Abstract Witte The project continues previous work of the PI on three related topics: superrigidity, tessellations of homogeneous spaces, and actions on the circle. 1) The Margulis Superrigidity Theorem applies to lattices only in semisimple groups, but the PI has extended this result to lattices in many other Lie groups. 2) The PI intends to continue investigating the structure of compact manifolds of the form D\G/H, where G is a simply connected Lie group and H and D are closed subgroups, such that D acts properly on G/H. One goal is to add to our understanding of which homogeneous spaes G/H admit such a tessellation D\G/H. 3) The PI proved that SL(3,Z) (and other arithmetic groups of higher Q-rank) has no interesting continuous actions on the circle or the real line. Attempts to extend this result to arithmetic groups whose Q-rank is 0 or 1 lead to interesting algebraic questions about arithmetic groups of higher R-rank: are they right orderable? are normal subgroups the only conjugation-invariant subsets that are closed under multiplication? Many important materials are crystals. The atomic structure of such a material is very symmetric, and a first step toward understanding it is to study the group formed by all the symmetries of the structure. This project investigates the symmetry groups that arise from crystals in mathematical spaces other than the 3-dimensional universe we live in. Basic problems are to understand which spaces do contain crystals, and when it can happen that crystals in two different spaces have the same group of symmetries.

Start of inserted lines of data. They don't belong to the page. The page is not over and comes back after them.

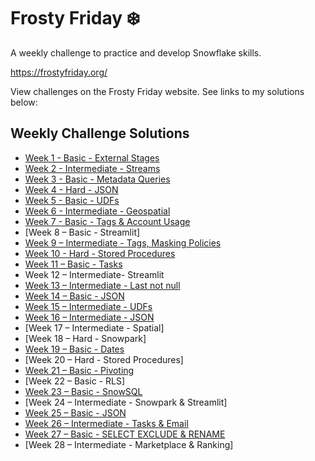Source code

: # Frosty Friday :snowflake:

A weekly challenge to practice and develop Snowflake skills.

https://frostyfriday.org/

View challenges on the Frosty Friday website. See links to my solutions below:

## Weekly Challenge Solutions

- [Week 1 - Basic - External Stages](https://github.com/jameskalfox/frosty-friday-snowflake-challenges/blob/main/Week_01_Basic_External_Stages/Week%201%20%E2%80%93%20Basic%20-%20External%20Stages.sql)
- [Week 2 - Intermediate - Streams](https://github.com/jameskalfox/frosty-friday-snowflake-challenges/blob/main/Week_02_Intermediate_Streams/Week%202%20%E2%80%93%20Intermediate%20-%20Streams.sql)
- [Week 3 - Basic - Metadata Queries](https://github.com/jameskalfox/frosty-friday-snowflake-challenges/blob/main/Week_03_Basic_Metadata_Queries/Week%203%20%E2%80%93%20Basic%20-%20Metadata%20Queries.sql)
- [Week 4 - Hard - JSON](https://github.com/jameskalfox/frosty-friday-snowflake-challenges/blob/main/Week_04_Hard_JSON/Week%204%20%E2%80%93%20Hard%20-%20JSON.sql)
- [Week 5 - Basic - UDFs](https://github.com/jameskalfox/frosty-friday-snowflake-challenges/blob/main/Week_05_Basic_UDFs/Week%205%20%E2%80%93%20Basic%20-%20UDFs.sql)
- [Week 6 - Intermediate - Geospatial](https://github.com/jameskalfox/frosty-friday-snowflake-challenges/blob/main/Week_06_Hard_Geospatial/Week%206%20%E2%80%93%20Hard%20-%20Geospatial.sql)
- [Week 7 - Basic - Tags & Account Usage](https://github.com/jameskalfox/frosty-friday-snowflake-challenges/blob/main/Week_07_Intermediate_Tags_Account_Usage/Week%207%20%E2%80%93%20Intermediate%20-%20Tags%20Account%20Usage.sql)
- [Week 8 – Basic - Streamlit]
- [Week 9 – Intermediate - Tags, Masking Policies](https://github.com/jameskalfox/frosty-friday-snowflake-challenges/blob/main/Week_09_Intermediate_Tags_Masking_Policies/Week%209%20%E2%80%93%20Intermediate%20-%20Tags%20Masking%20Policies.sql)
- [Week 10 - Hard - Stored Procedures](https://github.com/jameskalfox/frosty-friday-snowflake-challenges/blob/main/Week_10_Hard_Stored_Procedures/Week%2010%20%E2%80%93%20Hard%20-%20Stored_Procedures.sql)
- [Week 11 – Basic - Tasks](https://github.com/jameskalfox/frosty-friday-snowflake-challenges/blob/main/Week_11_Basic_Tasks/Week%2011%20%E2%80%93%20Basic%20-%20Tasks.sql)
- Week 12 – Intermediate- Streamlit
- [Week 13 – Intermediate - Last not null](https://github.com/jameskalfox/frosty-friday-snowflake-challenges/blob/main/Week_13_Intermediate_Last_Not_Null/Week%2013%20%E2%80%93%20Intermediate%20-%20Last%20not%20null.sql)
- [Week 14 – Basic - JSON](https://github.com/jameskalfox/frosty-friday-snowflake-challenges/blob/main/Week_14_Basic_JSON/Week%2014%20%E2%80%93%20Basic%20-%20JSON.sql)
- [Week 15 – Intermediate - UDFs](https://github.com/jameskalfox/frosty-friday-snowflake-challenges/blob/main/Week_15_Intermediate_UDFs/Week%2015%20%E2%80%93%20Intermediate%20-%20UDFs.sql)
- [Week 16 – Intermediate - JSON](https://github.com/jameskalfox/frosty-friday-snowflake-challenges/blob/main/Week_16_Intermediate_JSON/Week%2016%20%E2%80%93%20Intermediate%20-%20JSON.sql)
- [Week 17 – Intermediate - Spatial]
- [Week 18 – Hard - Snowpark]
- [Week 19 – Basic - Dates](https://github.com/jameskalfox/frosty-friday-snowflake-challenges/blob/main/Week_19_Basic_Dates/Week%2019%20%E2%80%93%20Basic%20-%20Dates.sql)
- [Week 20 – Hard - Stored Procedures]
- [Week 21 – Basic - Pivoting](https://github.com/jameskalfox/frosty-friday-snowflake-challenges/blob/main/Week_21_Basic_Pivoting/Week%2021%20%E2%80%93%20Basic%20-%20Pivoting.sql)
- [Week 22 – Basic - RLS]
- [Week 23 – Basic - SnowSQL](https://github.com/jameskalfox/frosty-friday-snowflake-challenges/blob/main/Week_23_Basic_SnowSQL/Week%2023%20%E2%80%93%20Basic%20-%20SnowSQL.sql)
- [Week 24 – Intermediate - Snowpark & Streamlit]
- [Week 25 – Basic - JSON](https://github.com/jameskalfox/frosty-friday-snowflake-challenges/blob/main/Week_25_Basic_JSON/Week%2025%20%E2%80%93%20Basic%20-%20JSON.sql)
- [Week 26 – Intermediate - Tasks & Email](https://github.com/jameskalfox/frosty-friday-snowflake-challenges/blob/main/Week_26_Intermediate_Tasks_Email/Week%2026%20%E2%80%93%20Intermediate%20-%20Tasks%20%26%20Email.sql)
- [Week 27 – Basic - SELECT EXCLUDE & RENAME](https://github.com/jameskalfox/frosty-friday-snowflake-challenges/blob/main/Week_27_Basic_SELECT_EXCLUDE_RENAME/Week%2027%20%E2%80%93%20Basic%20-%20SELECT%20EXCLUDE%20%26%20RENAME.sql)
- [Week 28 – Intermediate - Marketplace & Ranking]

摘要 Witte 该项目延续了 PI 之前在三个相关主题上的工作：超刚性、均匀空间的镶嵌以及圆上的作用。 1) Margulis 超刚性定理仅适用于半单群中的格，但 PI 已将此结果扩展到许多其他李群中的格。 2) PI打算继续研究D\G/H形式的紧流形结构，其中G是单连通李群，H和D是闭子群，使得D可以正确作用于G/H。一个目标是加深我们对哪些齐次空间 G/H 允许这样的镶嵌 D\G/H 的理解。 3) PI 证明 SL(3,Z)（以及其他更高 Q 秩的算术群）在圆或实线上没有有趣的连续动作。尝试将此结果扩展到 Q 秩为 0 或 1 的算术群会导致有关更高 R 秩算术群的有趣代数问题：它们是否可正确排序？正态子群是唯一在乘法下闭合的共轭不变子集吗？许多重要的材料都是晶体。这种材料的原子结构非常对称，理解它的第一步是研究由结构的所有对称性形成的群。该项目研究了我们生活的 3 维宇宙以外的数学空间中的晶体产生的对称群。基本问题是了解哪些空间确实包含晶体，以及两个不同空间中的晶体何时可能具有相同的对称群。